■ **Aim of the task**
Copy each line of the entries beneath that contains the word "servicio".

********

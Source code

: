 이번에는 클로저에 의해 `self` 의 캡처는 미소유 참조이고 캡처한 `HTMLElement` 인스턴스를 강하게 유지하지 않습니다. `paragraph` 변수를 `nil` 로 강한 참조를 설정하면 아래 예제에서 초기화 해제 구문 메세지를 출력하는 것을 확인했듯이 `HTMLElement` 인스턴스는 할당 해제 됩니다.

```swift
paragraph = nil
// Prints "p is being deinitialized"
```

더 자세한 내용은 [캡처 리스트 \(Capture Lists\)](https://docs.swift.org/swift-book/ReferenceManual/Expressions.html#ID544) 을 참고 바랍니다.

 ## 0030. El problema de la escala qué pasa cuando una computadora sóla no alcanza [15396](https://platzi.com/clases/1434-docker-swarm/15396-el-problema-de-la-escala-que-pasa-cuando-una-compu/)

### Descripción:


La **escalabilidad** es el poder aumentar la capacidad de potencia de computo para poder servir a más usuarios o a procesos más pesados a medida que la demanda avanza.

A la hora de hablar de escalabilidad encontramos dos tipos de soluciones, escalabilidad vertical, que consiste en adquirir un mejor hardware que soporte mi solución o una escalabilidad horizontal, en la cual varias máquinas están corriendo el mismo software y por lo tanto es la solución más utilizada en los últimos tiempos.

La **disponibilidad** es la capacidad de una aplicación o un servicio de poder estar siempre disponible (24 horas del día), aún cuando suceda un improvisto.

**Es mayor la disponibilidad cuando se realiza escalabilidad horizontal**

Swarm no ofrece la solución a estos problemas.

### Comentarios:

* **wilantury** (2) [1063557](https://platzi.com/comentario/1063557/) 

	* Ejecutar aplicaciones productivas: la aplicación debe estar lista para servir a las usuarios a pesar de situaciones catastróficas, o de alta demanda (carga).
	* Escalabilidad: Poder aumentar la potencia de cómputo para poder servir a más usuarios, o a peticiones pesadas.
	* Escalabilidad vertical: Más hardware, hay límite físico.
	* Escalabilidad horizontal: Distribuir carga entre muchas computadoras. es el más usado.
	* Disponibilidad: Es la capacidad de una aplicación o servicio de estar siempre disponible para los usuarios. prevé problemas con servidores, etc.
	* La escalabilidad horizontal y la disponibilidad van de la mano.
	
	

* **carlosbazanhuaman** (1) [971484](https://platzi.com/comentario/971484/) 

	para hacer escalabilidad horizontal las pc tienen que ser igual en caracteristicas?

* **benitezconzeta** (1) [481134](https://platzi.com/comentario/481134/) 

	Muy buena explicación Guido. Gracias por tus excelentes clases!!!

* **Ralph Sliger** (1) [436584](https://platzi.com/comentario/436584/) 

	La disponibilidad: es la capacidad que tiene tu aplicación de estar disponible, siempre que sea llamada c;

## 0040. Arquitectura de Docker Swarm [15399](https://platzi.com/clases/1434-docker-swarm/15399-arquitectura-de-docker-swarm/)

********

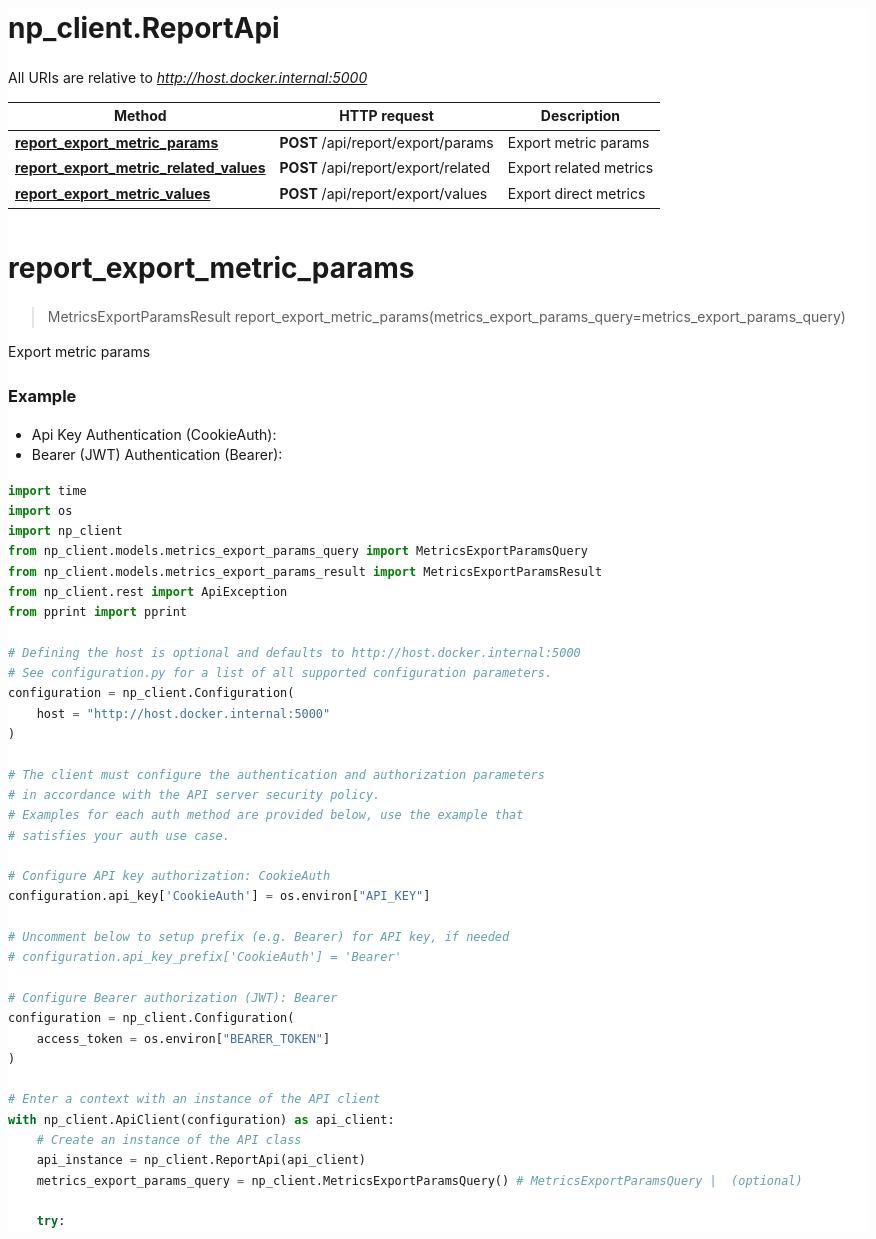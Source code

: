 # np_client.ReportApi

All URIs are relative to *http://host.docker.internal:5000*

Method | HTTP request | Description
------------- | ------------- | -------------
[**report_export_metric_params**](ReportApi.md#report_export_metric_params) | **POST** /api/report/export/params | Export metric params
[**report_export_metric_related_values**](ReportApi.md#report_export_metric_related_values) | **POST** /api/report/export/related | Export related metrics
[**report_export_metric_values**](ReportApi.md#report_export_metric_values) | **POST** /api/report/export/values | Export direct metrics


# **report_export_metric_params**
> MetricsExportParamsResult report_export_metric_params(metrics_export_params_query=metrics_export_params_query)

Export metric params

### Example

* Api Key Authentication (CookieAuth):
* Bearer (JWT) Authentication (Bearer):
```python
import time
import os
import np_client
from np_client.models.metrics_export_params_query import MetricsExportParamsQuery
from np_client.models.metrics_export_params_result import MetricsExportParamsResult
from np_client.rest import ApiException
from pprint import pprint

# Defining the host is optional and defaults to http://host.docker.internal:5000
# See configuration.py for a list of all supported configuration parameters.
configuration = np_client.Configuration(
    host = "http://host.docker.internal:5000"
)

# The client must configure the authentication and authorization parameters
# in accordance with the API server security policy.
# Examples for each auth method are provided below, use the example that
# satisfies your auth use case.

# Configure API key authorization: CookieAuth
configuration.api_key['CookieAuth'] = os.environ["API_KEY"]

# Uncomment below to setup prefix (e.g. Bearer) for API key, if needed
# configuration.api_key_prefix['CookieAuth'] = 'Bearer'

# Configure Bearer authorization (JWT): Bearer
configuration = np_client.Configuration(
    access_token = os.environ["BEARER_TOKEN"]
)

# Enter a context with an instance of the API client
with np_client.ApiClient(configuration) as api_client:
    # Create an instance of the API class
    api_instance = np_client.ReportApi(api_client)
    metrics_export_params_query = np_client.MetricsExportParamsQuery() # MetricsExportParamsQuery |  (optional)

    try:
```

********

■ **Answer box**
La **disponibilidad** es la capacidad de una aplicación o un servicio de poder estar siempre disponible (24 horas del día), aún cuando suceda un improvisto.
	* Disponibilidad: Es la capacidad de una aplicación o servicio de estar siempre disponible para los usuarios. prevé problemas con servidores, etc.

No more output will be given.